Data provided =>
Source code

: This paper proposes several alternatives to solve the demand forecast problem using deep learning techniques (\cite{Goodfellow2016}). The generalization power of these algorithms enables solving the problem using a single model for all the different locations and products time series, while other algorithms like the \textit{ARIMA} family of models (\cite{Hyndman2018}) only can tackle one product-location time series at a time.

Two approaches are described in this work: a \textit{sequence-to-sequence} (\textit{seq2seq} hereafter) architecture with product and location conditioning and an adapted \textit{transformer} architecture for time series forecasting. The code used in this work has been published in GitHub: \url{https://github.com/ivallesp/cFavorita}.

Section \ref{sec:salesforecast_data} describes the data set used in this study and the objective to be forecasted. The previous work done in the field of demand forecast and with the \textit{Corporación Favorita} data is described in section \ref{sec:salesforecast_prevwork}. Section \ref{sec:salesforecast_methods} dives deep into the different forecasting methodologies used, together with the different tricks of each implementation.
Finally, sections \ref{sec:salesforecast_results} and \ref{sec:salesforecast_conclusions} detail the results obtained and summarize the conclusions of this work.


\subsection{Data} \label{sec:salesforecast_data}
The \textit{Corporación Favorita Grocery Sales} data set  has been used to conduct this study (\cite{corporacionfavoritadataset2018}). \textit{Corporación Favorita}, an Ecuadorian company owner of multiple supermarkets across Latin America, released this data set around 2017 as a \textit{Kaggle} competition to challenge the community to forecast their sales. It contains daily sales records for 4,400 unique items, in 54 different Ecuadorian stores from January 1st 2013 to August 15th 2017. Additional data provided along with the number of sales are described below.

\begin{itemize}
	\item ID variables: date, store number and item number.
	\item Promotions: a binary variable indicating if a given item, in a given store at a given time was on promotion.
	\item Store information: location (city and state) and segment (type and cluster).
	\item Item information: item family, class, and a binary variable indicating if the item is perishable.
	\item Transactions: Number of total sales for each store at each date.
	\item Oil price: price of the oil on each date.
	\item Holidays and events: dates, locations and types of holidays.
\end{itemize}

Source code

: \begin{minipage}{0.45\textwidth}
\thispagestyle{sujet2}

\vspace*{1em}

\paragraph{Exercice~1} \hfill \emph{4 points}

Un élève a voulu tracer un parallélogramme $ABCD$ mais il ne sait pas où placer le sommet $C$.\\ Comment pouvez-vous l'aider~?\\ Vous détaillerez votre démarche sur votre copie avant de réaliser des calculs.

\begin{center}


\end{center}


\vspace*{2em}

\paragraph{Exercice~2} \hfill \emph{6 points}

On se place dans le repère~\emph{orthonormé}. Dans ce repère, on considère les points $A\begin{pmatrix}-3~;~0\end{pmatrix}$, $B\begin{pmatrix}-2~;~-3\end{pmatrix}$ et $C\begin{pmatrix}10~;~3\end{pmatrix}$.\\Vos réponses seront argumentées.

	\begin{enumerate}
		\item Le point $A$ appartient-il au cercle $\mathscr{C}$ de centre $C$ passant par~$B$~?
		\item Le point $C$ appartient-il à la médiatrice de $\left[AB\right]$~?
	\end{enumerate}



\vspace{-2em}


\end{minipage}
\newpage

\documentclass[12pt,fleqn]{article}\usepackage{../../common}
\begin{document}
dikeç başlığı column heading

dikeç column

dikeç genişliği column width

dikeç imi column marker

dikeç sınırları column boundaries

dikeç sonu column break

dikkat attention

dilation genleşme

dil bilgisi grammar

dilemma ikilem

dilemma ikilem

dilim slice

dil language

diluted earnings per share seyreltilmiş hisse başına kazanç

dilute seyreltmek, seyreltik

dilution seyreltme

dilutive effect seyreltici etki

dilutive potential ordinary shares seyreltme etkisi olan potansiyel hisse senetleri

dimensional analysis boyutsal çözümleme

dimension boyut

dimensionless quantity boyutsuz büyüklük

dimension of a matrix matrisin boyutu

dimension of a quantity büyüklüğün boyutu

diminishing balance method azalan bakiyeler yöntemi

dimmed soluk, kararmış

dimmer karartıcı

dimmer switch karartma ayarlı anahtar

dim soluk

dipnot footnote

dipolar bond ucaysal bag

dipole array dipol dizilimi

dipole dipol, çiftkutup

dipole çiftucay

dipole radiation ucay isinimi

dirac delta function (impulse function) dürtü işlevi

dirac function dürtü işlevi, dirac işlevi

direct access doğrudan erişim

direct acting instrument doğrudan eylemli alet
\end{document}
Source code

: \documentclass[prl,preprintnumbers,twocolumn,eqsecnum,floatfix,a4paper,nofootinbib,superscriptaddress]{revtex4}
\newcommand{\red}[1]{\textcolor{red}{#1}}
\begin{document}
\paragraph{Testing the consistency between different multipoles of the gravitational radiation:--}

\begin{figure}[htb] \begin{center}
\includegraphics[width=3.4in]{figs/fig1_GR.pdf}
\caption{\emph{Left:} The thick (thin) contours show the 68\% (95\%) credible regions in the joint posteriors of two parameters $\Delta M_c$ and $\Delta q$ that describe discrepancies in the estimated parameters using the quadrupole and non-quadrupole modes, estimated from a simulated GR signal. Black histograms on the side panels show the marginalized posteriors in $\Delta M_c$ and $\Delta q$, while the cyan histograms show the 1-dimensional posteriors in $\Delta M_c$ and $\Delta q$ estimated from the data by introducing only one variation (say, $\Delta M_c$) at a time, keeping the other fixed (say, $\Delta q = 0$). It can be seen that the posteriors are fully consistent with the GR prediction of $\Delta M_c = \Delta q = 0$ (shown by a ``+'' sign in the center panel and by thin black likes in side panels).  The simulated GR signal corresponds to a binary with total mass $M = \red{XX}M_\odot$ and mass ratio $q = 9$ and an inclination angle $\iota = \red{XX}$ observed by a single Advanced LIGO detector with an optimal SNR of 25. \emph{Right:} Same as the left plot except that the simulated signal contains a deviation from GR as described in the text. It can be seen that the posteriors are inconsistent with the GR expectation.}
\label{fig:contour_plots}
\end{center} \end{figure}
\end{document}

What to produce => Please find the lines in the data that contain the word "paragraph" and copy them.

Response for this exercise =>
\paragraph{Exercice~1} \hfill \emph{4 points}
\paragraph{Exercice~2} \hfill \emph{6 points}
\paragraph{Testing the consistency between different multipoles of the gravitational radiation:--}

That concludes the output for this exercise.